The commonality here is well-illustrated by the fact that many art forgeries are obvious–if scrutinized in a novel way. For instance, the linked piece on art forgery discusses forger Wolfgang Baltracchi, who was exposed via chemical analysis of the pigments he used. His forgery of a 1914 painting used a titanium-based pigment that didn’t exist in 1914. From a visual perspective, it’s not at all obvious that the painting is a fake. But from the perspective of chemical analysis, the fakery is laughably obvious. Chemical analysis of pigments wasn’t a routine method of scrutiny when Baltracchi forged the painting in question; the chemical analysis was only conducted decades later. Something similar seems to have happened in the scientific fraud case I linked to last week. The fake odometer data were originally written up for publication in 2012. The fake data weren’t shared publicly until 2020, in association with a paper that failed to replicate the 2012 result. Data sharing, and replication attempts, are a lot more common now than they were in 2012. They’re novel forms of scrutiny to which the 2012 paper wasn’t originally subjected.
This is a general principle of fraud in all walks of life. Frauds are usually only designed to beat whatever fraud-prevention measures the fraudster knows they’re likely to be subjected to. Hence Dan Davies’ “Golden Rule” of financial fraud detection, which applies to non-financial frauds as well. Paraphrasing, the rule says, in part, that if you think something might be fake, you need to check it out in a way it hasn’t already been checked.

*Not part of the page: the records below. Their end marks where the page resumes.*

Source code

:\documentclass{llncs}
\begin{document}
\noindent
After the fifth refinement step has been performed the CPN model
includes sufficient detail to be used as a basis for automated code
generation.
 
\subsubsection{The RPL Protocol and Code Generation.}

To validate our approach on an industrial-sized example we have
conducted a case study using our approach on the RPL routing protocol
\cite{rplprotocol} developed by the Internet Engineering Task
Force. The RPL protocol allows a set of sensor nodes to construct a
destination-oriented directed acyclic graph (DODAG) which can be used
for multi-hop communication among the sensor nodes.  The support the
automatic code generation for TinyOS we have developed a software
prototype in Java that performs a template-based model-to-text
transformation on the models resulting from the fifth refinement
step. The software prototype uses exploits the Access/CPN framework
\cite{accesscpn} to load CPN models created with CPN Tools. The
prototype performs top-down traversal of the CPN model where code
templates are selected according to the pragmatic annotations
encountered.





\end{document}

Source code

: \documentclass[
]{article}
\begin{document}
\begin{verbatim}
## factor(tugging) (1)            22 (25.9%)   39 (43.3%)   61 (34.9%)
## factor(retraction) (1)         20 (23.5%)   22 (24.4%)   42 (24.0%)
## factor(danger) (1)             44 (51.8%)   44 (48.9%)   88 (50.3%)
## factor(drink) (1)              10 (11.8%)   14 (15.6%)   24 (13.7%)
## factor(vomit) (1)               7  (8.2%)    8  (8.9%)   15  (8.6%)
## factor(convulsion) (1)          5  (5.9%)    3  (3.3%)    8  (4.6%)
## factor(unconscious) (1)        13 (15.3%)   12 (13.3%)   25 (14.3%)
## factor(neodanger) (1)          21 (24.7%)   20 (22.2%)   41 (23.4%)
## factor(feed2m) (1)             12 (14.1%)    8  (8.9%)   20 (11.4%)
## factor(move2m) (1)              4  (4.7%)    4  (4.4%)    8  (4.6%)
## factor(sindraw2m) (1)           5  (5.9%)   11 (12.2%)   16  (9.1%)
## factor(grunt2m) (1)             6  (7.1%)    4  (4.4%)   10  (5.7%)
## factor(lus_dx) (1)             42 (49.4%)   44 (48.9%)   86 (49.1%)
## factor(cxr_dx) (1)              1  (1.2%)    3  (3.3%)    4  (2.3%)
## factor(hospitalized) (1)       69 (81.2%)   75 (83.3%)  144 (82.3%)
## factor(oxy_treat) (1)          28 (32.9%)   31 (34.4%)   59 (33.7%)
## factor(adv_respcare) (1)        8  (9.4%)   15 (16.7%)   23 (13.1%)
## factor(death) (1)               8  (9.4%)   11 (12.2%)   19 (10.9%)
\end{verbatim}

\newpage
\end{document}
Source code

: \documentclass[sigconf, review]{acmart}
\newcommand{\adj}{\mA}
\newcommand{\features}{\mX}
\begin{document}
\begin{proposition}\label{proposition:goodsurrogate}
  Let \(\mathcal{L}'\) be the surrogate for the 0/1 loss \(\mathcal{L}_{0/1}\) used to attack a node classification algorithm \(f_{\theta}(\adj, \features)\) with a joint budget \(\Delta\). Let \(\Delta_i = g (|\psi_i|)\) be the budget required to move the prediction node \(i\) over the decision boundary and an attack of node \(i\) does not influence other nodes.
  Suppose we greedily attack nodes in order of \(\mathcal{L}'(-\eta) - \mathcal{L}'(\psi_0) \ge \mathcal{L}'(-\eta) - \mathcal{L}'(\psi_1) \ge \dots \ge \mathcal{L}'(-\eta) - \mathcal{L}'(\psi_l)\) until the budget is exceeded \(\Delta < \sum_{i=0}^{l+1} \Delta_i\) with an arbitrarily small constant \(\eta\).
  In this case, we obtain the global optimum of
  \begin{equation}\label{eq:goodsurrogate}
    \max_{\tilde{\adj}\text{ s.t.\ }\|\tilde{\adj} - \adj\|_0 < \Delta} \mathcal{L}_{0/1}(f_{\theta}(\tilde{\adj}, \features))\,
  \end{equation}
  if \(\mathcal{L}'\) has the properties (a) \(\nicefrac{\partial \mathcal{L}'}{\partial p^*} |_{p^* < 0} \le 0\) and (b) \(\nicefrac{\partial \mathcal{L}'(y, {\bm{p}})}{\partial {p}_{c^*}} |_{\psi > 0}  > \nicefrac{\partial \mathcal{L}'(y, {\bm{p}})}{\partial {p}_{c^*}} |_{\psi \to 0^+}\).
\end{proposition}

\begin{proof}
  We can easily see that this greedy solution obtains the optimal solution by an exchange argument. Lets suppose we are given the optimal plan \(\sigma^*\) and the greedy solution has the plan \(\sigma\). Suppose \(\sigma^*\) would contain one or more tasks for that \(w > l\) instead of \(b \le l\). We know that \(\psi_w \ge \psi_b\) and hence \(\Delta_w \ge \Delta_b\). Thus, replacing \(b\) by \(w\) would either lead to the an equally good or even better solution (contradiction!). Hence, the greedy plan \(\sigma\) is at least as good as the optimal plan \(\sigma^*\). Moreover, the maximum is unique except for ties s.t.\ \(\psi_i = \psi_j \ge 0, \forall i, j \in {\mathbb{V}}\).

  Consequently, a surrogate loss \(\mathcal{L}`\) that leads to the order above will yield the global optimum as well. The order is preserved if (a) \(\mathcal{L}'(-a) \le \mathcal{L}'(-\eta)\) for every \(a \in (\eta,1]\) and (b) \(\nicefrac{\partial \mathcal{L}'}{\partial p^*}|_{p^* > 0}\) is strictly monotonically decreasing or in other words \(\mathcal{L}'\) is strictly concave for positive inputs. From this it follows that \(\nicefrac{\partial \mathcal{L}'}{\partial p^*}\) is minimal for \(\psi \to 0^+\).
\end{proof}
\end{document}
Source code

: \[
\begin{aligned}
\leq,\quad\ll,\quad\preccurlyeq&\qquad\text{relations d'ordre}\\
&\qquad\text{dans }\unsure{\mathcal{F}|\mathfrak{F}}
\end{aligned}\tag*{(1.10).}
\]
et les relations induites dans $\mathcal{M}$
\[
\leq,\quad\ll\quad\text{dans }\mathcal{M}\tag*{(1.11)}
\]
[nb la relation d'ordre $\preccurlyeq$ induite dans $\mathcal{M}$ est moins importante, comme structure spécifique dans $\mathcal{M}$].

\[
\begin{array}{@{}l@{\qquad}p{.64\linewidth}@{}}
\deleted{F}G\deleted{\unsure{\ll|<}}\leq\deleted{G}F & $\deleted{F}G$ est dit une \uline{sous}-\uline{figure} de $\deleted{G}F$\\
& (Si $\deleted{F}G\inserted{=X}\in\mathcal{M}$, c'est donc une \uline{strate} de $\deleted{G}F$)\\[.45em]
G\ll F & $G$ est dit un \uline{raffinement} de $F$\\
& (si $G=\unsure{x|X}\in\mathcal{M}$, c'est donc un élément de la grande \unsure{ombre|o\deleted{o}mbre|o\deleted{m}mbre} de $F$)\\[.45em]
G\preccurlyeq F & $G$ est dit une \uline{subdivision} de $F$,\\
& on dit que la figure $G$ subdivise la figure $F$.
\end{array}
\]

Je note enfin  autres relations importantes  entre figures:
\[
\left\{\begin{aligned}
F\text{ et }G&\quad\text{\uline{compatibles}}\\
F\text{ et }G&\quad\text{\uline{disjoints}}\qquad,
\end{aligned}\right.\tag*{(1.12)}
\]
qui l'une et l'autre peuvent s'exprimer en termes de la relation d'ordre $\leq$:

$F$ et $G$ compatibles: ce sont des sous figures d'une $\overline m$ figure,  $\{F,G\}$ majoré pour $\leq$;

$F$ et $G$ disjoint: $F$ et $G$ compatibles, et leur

p.s. Before anyone points it out: yes, there are some fraudsters in science, and other walks of life, whose frauds aren’t designed to stand up to the scrutiny to which the fraudster knows they’ll be subject. For instance, consider plagiarism by undergraduate students. I talk to my undergraduate biostats students at length about what plagiarism is, and why it’s against university rules. I tell them that I have ways of detecting plagiarism on lab assignments, even if they plagiarize from an old assignment in an online repository, or only plagiarize part of the assignment, or plagiarize from someone in a different lab section, or paraphrase to try to hide their plagiarism, or etc. I point out the various resources that are available to support them if they’re struggling with their coursework, and encourage them to use those resources rather than resorting to plagiarism. And I tell them that, every semester, I give this same speech and still catch some students plagiarizing lab assignments. And yet, every semester I catch some students who committed plagiarism anyway, and it’s often dead obvious. I don’t know why they do it, and I’ve given up trying to understand it. People aren’t always rational. Sometimes they aren’t even “predictably irrational“.* Sometimes they’re just panicked, or lazy, or drunk, or dumb, or whatever. And sometimes, people act in ways that are completely inscrutable. The point of this post is that the obviousness of many scientific frauds has a rational explanation (nobody’s likely to check for fraud), not that the obviousness of scientific frauds always has a rational explanation.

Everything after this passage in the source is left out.